--- Dataset entries Enclosed Below ---
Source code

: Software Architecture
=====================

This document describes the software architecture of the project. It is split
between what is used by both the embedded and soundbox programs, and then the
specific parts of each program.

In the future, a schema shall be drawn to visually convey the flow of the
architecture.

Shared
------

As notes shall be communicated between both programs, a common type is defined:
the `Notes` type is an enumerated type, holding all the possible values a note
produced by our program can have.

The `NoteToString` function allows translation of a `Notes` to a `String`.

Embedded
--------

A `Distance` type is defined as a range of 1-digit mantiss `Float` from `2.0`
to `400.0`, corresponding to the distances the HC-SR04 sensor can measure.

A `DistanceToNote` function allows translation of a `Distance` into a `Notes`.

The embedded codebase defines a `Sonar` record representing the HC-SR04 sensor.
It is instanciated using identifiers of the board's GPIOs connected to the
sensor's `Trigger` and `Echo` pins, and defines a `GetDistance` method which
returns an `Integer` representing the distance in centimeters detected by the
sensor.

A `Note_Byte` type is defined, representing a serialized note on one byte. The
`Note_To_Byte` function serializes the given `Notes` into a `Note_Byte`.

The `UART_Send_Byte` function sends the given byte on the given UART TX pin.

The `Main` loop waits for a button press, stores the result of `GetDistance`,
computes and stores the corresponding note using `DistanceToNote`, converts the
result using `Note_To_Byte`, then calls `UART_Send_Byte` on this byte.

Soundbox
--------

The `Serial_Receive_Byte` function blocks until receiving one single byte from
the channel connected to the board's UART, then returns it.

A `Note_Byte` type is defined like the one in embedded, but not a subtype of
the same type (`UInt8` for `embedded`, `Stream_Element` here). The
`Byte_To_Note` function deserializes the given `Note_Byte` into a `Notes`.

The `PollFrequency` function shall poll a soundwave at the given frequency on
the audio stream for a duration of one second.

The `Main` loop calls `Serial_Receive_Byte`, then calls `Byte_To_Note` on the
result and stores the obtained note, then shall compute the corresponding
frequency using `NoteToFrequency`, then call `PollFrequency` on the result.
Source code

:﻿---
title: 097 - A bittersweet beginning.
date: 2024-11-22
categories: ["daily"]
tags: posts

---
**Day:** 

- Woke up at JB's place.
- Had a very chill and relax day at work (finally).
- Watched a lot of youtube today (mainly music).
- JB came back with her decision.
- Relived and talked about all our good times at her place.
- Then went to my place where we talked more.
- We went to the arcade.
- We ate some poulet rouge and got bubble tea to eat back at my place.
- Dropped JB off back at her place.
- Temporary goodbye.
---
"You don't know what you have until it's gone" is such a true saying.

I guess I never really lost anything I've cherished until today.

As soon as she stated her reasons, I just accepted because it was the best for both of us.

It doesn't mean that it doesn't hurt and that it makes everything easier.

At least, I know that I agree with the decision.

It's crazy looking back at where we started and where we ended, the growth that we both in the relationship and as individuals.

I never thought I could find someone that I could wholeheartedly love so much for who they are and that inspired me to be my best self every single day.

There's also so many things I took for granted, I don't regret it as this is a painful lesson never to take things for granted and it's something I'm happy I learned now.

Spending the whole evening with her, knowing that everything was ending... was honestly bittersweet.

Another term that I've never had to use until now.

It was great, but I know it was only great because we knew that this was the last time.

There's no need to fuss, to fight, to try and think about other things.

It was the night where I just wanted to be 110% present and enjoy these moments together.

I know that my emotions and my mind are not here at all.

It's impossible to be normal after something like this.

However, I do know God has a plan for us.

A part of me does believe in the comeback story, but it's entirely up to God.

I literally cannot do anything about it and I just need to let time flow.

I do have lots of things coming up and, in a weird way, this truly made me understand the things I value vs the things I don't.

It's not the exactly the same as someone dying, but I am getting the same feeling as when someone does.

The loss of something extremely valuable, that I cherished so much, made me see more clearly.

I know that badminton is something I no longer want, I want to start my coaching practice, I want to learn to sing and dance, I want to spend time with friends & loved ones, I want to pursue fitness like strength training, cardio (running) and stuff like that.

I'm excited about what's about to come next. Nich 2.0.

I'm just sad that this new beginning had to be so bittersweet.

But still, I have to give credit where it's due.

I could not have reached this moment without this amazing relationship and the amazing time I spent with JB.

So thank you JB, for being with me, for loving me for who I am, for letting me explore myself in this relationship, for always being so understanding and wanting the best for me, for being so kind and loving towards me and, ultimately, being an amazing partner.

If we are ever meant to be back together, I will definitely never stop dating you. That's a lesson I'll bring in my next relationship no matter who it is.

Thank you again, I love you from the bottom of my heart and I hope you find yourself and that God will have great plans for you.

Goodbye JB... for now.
--- End of Enclosed Dataset entries ---
**Task details:** Wherever the word "until" appears in a line of the records, count that line. Say how many there are, with no other words.

**Your response:** 4